I’ll get back to Philippians, but I thought I’d take a minute to reflect on the events of eleven years ago today.
We had just moved from Memphis back to Kansas. I was in about my third week of teaching at Manhattan Christian College. My son was still in Memphis and had been in an accident. I had been on the phone with him that morning. I didn’t have an early morning class that day, but we did have a chapel service at 10:00 AM.
I was driving an old beat up pickup at the time, which didn’t have a working radio. My commute to work is 27 miles. I enjoyed the scenery on my way in.

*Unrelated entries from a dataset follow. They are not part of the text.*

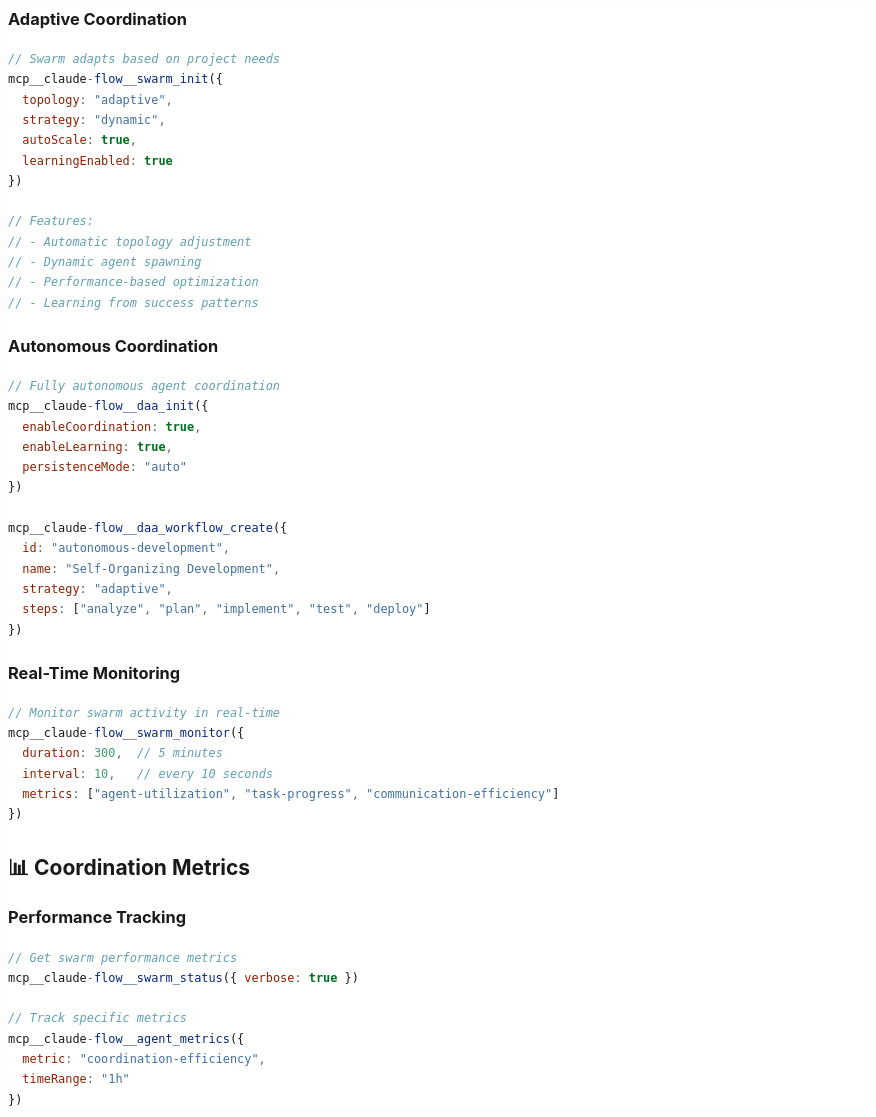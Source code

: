 ### Adaptive Coordination
```javascript
// Swarm adapts based on project needs
mcp__claude-flow__swarm_init({
  topology: "adaptive",
  strategy: "dynamic",
  autoScale: true,
  learningEnabled: true
})

// Features:
// - Automatic topology adjustment
// - Dynamic agent spawning
// - Performance-based optimization
// - Learning from success patterns
```

### Autonomous Coordination
```javascript
// Fully autonomous agent coordination
mcp__claude-flow__daa_init({
  enableCoordination: true,
  enableLearning: true,
  persistenceMode: "auto"
})

mcp__claude-flow__daa_workflow_create({
  id: "autonomous-development",
  name: "Self-Organizing Development",
  strategy: "adaptive",
  steps: ["analyze", "plan", "implement", "test", "deploy"]
})
```

### Real-Time Monitoring
```javascript
// Monitor swarm activity in real-time
mcp__claude-flow__swarm_monitor({
  duration: 300,  // 5 minutes
  interval: 10,   // every 10 seconds
  metrics: ["agent-utilization", "task-progress", "communication-efficiency"]
})
```

## 📊 Coordination Metrics

### Performance Tracking
```javascript
// Get swarm performance metrics
mcp__claude-flow__swarm_status({ verbose: true })

// Track specific metrics
mcp__claude-flow__agent_metrics({
  metric: "coordination-efficiency",
  timeRange: "1h"
})
```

Sonja had taken a job traveling to different cities to work in her profession as a health information coding specialist. She had been in Milwaukee the last three weeks, working a four-day work week and coming home on weekends–and it was not working out. On Sunday evening she drove to her sister’s house in KCK, to go to the airport early Monday morning.
Monday afternoon she showed up back in Manhattan and said “I’ll explain later.” She had an interview at Wamego City Hospital and accepted the job.
Meanwhile I arrived on campus a little before ten. I went into our chapel and things seemed confused. The college president, Ken Cable, was there and explained we would be dividing into prayer groups. I still wasn’t sure what had happened.
I heard someone mention the Twin Towers. I said, no that was five or six years ago, and the explosion was a failure–a car bomb in the parking garage. There were a few people killed, which is tragic enough, but it didn’t bring down the towers, and I believe they arrested the bomber.
I eventually learned what had happened. I stayed in the chapel and prayed for a few minutes, then wandered back to the faculty building where some of my colleagues were watching a television. We saw the second airplane hit the building then.
At some point, I believe I must have talked with my dean and told him I needed to go back to Memphis because of a family emergency. I went home and watched TV for a while, stunned. Then got in my truck, filled up with gas, grateful that the local gas station had not raised the price, and headed down the road with a cheap transistor radio. I remember thinking, “I’ve got a family emergency, I don’t have time for a national crisis.” Not a rational thought, just part of my confusion.
The skies seemed eerily calm. It was a clear day. At some point I noticed trails in the sky from fighter jets patrolling from nearby Fort Riley. At that moment it seemed comforting that they were protecting us. And I was glad Sonja was home. She would have been stranded in Milwaukee, was it three weeks before air travel resumed?